I’ve often wondered why we don’t see more New Testament miracles in our region. I certainly know people who need healing. I also know people who are connecting deeply with other people, and sharing how Jesus gets them through as a result, because they are struggling with severe health complications. I always assumed that was the main reason God didn’t heal everyone – He used some to connect with others who desperately needed to hear that God loves them and sees them and knows their pain.
I think sometimes we don’t see miraculous healing for what it is. We dismiss it. We point toward our medical practices. I know this first hand because of everything that happened with our precious son last year.
After a tragic event, we watched him lie in a hospital bed, connected to tubes and machines, with a poor prognosis. In fact, the first doctor I finally got to talk to was grim. He didn’t think our son would survive, and said if he did, we would be facing extreme challenges. He left the room and I felt the world spin.
Our church family rallied around us, and where we felt helpless, they bridged the gap and brought God’s love and peace to us. They prayed bold prayers over our son, prayed truth over our family, and held us up. And over the next 24 hours we watched a miracle unfold. Our boy, the one they thought wouldn’t survive, or wouldn’t be the same, was restored.

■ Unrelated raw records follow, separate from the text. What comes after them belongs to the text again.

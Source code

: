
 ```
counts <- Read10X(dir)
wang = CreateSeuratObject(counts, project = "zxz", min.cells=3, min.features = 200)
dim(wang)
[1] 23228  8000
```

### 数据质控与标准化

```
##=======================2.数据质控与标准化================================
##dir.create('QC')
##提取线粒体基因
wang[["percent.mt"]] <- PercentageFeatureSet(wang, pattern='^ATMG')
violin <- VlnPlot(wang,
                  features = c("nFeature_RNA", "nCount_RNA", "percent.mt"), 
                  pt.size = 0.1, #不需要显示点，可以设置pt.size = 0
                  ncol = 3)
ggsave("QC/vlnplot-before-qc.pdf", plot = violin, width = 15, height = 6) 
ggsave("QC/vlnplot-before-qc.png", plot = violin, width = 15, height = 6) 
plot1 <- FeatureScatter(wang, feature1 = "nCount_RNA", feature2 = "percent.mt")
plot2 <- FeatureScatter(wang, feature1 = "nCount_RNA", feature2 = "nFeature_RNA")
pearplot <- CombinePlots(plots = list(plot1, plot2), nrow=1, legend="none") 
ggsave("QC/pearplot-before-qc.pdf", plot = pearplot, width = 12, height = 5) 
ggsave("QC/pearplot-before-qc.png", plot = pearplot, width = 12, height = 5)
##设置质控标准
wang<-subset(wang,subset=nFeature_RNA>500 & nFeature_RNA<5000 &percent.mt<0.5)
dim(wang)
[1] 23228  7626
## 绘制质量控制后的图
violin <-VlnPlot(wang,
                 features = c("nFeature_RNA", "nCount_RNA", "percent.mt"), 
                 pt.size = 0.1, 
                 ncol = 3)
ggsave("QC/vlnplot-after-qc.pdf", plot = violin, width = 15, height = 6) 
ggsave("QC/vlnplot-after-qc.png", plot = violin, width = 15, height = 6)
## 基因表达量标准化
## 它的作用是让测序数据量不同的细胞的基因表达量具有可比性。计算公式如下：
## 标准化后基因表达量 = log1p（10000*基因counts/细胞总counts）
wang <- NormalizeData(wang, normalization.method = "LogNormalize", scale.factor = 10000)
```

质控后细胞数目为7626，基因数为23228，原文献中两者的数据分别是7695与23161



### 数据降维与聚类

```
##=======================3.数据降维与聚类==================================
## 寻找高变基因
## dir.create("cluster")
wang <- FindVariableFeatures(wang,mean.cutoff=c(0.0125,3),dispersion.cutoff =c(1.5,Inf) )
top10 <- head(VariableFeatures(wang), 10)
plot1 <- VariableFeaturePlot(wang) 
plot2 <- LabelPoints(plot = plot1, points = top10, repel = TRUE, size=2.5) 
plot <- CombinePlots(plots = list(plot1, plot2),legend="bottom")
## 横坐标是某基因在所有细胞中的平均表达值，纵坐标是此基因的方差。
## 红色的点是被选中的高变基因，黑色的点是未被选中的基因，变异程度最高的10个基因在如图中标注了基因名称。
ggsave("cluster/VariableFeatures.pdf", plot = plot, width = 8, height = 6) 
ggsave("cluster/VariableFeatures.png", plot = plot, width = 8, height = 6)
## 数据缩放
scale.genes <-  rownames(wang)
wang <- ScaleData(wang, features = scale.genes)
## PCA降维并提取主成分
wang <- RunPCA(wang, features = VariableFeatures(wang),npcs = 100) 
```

While the doctors expressed their surprise, they didn’t acknowledge the miracle. They didn’t acknowledge God’s hand at work. It was just, “Sometimes it happens that way.”
Since that time, I’ve had people listen to our story and counter, “It must not have been that severe after all.”
For a little bit, the comments clouded my vision. I started to think it must not have been that bad after all.
Folks, it was that bad. It was worse than that bad. Our son was not able to breathe on his own. He was unresponsive. His initial cat scan showed severe brain swelling. It was that bad – not just to a mom who fears the worst. Medically, too. I’ve read his hospital file.
God moved miraculously and I am deeply humbled and eternally grateful.
I think more miracles happen than we acknowledge. It is easy to not acknowledge them, to point toward something else, to let the credit go to the doctors, nurses, hospital, herbs, ointments, medicines, proactive care, etc. There are many distractions from God where the need for miracles is most.
I’m not saying withhold medical care. I would have never considered anything other than a good hospital in the situation we were in. I’m just saying healing didn’t come from anyone or anything other than God. I am grateful for the medical providers we met, and I am thankful for the work they do.
I don’t always know what to say for the times when the miracle doesn’t come, but I know God is good. He sees and He cares deeply about our pain.